SOURCE DATA:
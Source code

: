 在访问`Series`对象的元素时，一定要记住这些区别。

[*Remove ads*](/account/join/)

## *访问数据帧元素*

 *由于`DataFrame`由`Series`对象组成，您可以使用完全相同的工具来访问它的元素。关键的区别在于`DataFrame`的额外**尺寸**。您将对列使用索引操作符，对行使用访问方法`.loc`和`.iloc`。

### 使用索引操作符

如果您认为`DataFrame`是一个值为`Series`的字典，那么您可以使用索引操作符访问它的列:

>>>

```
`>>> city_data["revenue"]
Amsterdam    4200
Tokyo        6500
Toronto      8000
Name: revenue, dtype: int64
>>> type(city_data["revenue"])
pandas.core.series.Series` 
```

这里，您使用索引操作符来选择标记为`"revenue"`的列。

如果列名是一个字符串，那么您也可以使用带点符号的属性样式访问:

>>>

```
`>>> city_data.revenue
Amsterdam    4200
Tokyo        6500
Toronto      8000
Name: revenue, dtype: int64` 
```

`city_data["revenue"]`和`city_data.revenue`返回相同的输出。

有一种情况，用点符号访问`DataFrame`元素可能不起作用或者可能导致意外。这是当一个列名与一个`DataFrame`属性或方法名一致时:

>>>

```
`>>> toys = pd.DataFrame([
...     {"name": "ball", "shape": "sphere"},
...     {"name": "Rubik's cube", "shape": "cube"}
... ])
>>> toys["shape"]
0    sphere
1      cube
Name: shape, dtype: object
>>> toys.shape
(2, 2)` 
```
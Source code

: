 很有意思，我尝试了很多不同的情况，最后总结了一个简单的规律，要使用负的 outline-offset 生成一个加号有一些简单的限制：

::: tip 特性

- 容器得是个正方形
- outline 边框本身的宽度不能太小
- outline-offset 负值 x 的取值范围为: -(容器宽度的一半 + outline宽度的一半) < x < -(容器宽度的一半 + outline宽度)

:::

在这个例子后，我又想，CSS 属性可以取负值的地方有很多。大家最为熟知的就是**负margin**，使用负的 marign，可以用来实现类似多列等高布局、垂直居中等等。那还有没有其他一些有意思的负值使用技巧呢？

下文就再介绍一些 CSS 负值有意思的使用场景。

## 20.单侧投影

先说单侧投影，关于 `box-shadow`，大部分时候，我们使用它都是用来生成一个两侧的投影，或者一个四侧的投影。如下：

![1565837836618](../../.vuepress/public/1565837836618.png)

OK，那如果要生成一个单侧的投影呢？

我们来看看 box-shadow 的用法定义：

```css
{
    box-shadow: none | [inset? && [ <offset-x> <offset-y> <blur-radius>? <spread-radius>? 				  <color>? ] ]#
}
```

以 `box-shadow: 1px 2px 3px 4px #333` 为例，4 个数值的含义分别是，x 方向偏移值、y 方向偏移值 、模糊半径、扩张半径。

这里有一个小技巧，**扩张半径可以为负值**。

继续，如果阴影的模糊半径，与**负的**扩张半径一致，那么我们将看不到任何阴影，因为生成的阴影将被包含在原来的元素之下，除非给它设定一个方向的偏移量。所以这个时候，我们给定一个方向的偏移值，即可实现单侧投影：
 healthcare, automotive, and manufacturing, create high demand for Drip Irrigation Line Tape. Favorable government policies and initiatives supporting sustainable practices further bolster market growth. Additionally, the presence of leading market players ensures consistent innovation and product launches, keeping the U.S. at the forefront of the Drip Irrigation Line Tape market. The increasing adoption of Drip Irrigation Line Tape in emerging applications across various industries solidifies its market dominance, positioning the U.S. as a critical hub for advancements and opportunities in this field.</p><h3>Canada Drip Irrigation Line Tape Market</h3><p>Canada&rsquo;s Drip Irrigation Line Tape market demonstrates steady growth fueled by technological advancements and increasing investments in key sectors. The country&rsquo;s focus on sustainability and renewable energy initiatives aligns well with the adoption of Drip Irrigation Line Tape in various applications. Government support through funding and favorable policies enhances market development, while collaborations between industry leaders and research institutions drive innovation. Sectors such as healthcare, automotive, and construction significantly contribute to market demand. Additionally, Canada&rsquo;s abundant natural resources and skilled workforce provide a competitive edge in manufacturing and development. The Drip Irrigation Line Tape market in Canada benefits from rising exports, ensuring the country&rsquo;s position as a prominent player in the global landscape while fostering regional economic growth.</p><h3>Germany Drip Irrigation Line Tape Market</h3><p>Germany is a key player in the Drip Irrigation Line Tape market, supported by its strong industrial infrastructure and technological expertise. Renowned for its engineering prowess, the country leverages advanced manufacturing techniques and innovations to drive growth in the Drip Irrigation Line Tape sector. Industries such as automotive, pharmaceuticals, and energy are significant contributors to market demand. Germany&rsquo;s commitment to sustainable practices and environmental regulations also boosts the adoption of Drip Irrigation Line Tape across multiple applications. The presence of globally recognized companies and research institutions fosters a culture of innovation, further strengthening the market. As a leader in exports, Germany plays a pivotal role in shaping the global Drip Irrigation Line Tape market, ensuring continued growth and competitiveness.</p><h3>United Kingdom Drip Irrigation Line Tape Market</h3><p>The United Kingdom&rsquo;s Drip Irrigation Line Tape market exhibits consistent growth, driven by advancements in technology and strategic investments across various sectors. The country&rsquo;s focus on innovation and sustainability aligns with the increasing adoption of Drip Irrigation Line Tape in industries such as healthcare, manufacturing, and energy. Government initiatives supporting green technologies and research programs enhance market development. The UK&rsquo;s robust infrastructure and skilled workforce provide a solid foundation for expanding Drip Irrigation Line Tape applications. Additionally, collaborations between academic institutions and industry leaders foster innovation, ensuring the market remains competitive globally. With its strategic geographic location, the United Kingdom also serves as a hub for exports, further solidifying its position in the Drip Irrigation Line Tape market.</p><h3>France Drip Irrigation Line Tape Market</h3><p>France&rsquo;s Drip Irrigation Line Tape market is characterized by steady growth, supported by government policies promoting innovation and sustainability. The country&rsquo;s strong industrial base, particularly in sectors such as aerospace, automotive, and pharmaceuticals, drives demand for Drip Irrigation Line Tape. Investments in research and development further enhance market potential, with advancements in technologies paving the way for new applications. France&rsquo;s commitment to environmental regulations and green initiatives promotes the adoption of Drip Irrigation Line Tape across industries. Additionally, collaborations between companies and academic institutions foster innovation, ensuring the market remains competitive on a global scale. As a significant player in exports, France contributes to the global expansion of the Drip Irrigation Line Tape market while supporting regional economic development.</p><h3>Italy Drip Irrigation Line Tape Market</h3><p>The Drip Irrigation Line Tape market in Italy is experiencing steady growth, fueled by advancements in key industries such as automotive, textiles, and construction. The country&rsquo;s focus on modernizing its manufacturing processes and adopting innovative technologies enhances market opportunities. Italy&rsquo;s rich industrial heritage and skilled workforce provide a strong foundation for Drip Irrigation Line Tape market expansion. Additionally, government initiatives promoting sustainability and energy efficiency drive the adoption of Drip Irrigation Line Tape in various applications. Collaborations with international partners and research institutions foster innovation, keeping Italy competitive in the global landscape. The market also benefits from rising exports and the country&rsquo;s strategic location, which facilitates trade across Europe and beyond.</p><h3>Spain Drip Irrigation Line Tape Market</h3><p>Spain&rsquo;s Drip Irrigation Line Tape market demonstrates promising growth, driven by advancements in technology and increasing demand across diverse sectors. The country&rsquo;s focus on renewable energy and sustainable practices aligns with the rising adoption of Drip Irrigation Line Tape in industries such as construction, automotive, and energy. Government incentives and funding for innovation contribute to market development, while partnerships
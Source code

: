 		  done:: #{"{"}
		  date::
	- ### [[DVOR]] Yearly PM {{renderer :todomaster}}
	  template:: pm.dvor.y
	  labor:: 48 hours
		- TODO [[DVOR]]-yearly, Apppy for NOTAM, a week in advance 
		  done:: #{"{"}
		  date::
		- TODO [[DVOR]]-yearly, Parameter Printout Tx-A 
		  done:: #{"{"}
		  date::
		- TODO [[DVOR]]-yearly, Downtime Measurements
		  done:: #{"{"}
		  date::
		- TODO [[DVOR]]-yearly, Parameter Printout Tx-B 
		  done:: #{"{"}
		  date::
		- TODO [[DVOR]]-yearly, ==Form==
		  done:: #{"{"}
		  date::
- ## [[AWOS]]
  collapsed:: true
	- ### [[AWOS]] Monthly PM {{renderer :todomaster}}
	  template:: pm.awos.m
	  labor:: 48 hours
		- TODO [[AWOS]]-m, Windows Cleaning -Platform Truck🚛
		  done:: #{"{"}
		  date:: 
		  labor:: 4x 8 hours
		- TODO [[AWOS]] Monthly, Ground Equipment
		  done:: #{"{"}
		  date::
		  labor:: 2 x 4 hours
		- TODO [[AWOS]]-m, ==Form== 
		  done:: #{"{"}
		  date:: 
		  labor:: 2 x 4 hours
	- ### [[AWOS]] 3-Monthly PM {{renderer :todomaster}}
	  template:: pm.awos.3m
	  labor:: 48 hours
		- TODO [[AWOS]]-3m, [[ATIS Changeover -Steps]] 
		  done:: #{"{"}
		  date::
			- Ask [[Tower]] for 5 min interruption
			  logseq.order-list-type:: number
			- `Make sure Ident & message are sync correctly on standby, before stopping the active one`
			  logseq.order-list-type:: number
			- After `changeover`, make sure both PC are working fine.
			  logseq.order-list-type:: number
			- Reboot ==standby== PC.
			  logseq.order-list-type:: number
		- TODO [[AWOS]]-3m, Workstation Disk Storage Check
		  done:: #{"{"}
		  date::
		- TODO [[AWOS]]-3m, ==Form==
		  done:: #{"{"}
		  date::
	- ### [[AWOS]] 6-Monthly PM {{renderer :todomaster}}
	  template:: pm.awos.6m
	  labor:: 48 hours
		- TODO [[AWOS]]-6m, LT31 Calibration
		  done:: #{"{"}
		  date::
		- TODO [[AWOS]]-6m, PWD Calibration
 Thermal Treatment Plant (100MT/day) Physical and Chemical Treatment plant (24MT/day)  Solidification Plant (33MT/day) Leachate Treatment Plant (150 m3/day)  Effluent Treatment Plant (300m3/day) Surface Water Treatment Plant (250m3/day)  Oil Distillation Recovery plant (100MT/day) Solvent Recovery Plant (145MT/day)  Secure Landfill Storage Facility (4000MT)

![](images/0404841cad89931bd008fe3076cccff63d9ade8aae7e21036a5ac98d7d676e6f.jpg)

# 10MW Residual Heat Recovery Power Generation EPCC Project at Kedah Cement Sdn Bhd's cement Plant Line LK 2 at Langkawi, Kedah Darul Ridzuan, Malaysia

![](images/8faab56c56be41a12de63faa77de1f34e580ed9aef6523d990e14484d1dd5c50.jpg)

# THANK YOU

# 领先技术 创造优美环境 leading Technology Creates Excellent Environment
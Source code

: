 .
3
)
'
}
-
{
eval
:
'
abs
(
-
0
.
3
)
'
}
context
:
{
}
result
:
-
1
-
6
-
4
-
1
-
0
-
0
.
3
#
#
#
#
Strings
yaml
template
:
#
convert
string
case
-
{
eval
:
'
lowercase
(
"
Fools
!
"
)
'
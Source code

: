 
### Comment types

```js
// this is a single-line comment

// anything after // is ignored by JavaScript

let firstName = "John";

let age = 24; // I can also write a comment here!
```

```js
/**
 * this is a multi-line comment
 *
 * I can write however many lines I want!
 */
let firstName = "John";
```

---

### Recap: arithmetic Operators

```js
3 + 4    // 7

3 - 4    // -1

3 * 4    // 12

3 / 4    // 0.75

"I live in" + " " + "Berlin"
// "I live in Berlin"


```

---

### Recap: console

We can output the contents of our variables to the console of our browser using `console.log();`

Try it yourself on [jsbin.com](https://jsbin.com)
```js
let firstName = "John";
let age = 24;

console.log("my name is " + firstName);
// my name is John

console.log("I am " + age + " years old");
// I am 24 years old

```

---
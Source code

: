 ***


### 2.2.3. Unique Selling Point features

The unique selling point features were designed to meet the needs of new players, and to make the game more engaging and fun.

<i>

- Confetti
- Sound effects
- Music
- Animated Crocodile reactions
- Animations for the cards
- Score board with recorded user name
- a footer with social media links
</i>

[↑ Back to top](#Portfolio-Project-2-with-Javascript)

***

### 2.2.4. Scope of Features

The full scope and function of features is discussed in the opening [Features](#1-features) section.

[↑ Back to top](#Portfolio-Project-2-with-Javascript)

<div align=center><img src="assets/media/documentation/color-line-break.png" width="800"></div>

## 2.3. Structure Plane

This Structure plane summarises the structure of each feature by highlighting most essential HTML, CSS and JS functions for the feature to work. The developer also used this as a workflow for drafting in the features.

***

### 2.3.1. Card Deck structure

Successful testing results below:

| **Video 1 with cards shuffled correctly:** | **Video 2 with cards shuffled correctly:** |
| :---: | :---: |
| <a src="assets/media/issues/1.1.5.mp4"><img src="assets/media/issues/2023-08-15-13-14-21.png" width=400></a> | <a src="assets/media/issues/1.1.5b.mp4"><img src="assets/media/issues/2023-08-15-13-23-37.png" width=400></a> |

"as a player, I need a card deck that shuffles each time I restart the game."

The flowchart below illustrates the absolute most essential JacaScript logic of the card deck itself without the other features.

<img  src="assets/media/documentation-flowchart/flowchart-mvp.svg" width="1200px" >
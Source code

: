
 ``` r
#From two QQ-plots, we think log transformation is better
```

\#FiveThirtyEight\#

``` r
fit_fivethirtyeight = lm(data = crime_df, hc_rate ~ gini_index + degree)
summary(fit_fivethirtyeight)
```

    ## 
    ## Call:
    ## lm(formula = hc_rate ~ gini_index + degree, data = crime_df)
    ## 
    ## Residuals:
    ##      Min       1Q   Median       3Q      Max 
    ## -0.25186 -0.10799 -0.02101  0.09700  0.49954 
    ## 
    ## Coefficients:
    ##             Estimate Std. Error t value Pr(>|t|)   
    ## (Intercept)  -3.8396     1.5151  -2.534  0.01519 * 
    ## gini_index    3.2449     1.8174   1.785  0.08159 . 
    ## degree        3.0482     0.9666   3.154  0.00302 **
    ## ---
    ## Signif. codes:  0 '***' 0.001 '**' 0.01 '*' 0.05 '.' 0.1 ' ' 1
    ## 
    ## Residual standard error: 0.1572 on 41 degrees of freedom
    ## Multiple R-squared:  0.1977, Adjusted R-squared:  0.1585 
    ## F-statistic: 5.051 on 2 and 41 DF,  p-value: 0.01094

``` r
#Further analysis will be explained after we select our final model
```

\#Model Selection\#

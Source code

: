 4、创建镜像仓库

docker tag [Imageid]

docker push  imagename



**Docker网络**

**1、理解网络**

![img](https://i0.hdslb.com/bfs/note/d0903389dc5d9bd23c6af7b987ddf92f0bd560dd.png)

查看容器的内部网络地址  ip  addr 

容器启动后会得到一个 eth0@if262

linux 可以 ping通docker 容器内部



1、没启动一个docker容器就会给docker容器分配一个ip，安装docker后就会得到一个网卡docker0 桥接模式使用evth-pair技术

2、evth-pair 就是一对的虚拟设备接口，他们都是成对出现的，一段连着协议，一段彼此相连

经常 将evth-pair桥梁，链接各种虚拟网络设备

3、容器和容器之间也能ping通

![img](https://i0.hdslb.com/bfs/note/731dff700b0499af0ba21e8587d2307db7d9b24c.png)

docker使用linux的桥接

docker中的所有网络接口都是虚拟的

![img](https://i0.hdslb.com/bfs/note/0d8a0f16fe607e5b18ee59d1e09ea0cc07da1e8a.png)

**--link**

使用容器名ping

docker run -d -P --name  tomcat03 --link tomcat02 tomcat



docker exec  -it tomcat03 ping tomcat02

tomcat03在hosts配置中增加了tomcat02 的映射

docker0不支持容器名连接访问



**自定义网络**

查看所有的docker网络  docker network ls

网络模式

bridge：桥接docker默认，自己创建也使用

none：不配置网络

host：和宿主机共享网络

PROBLEM TO WORK ON: Every line of the listing that includes "offset" must be shown.

RESULT FOR THIS TASK:
: 很有意思，我尝试了很多不同的情况，最后总结了一个简单的规律，要使用负的 outline-offset 生成一个加号有一些简单的限制：
- outline-offset 负值 x 的取值范围为: -(容器宽度的一半 + outline宽度的一半) < x < -(容器宽度的一半 + outline宽度)
    box-shadow: none | [inset? && [ <offset-x> <offset-y> <blur-radius>? <spread-radius>? 				  <color>? ] ]#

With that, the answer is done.